Stored data entries:

# # #

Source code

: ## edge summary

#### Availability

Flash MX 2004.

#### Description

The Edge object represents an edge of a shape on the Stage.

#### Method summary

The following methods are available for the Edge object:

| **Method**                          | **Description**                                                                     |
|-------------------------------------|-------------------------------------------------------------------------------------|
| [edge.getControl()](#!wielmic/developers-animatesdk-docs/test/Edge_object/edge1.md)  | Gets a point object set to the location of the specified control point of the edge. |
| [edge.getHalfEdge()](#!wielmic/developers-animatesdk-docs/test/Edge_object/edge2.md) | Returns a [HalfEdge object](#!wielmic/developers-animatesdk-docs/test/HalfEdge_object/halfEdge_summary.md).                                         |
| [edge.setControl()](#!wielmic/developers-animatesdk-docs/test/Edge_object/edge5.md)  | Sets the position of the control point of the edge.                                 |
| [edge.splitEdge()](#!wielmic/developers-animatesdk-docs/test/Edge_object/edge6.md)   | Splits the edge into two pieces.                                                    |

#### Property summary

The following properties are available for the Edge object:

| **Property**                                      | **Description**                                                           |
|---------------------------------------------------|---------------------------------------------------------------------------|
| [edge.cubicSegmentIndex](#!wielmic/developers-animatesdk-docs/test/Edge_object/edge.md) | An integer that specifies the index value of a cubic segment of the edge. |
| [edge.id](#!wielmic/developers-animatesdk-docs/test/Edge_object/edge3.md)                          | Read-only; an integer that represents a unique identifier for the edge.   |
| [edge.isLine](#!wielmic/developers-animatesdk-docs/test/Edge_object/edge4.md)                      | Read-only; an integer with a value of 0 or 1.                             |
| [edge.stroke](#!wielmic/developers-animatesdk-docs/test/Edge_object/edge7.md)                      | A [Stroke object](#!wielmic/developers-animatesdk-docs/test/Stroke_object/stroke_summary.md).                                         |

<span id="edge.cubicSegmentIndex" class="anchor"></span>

# # #

Work instruction: Each entry must appear in the reply exactly as written.

Solution:
Source code

: ## edge summary

#### Availability

Flash MX 2004.

#### Description

The Edge object represents an edge of a shape on the Stage.

#### Method summary

The following methods are available for the Edge object:

| **Method**                          | **Description**                                                                     |
|-------------------------------------|-------------------------------------------------------------------------------------|
| [edge.getControl()](#!wielmic/developers-animatesdk-docs/test/Edge_object/edge1.md)  | Gets a point object set to the location of the specified control point of the edge. |
| [edge.getHalfEdge()](#!wielmic/developers-animatesdk-docs/test/Edge_object/edge2.md) | Returns a [HalfEdge object](#!wielmic/developers-animatesdk-docs/test/HalfEdge_object/halfEdge_summary.md).                                         |
| [edge.setControl()](#!wielmic/developers-animatesdk-docs/test/Edge_object/edge5.md)  | Sets the position of the control point of the edge.                                 |
| [edge.splitEdge()](#!wielmic/developers-animatesdk-docs/test/Edge_object/edge6.md)   | Splits the edge into two pieces.                                                    |

#### Property summary

The following properties are available for the Edge object:

| **Property**                                      | **Description**                                                           |
|---------------------------------------------------|---------------------------------------------------------------------------|
| [edge.cubicSegmentIndex](#!wielmic/developers-animatesdk-docs/test/Edge_object/edge.md) | An integer that specifies the index value of a cubic segment of the edge. |
| [edge.id](#!wielmic/developers-animatesdk-docs/test/Edge_object/edge3.md)                          | Read-only; an integer that represents a unique identifier for the edge.   |
| [edge.isLine](#!wielmic/developers-animatesdk-docs/test/Edge_object/edge4.md)                      | Read-only; an integer with a value of 0 or 1.                             |
| [edge.stroke](#!wielmic/developers-animatesdk-docs/test/Edge_object/edge7.md)                      | A [Stroke object](#!wielmic/developers-animatesdk-docs/test/Stroke_object/stroke_summary.md).                                         |

<span id="edge.cubicSegmentIndex" class="anchor"></span>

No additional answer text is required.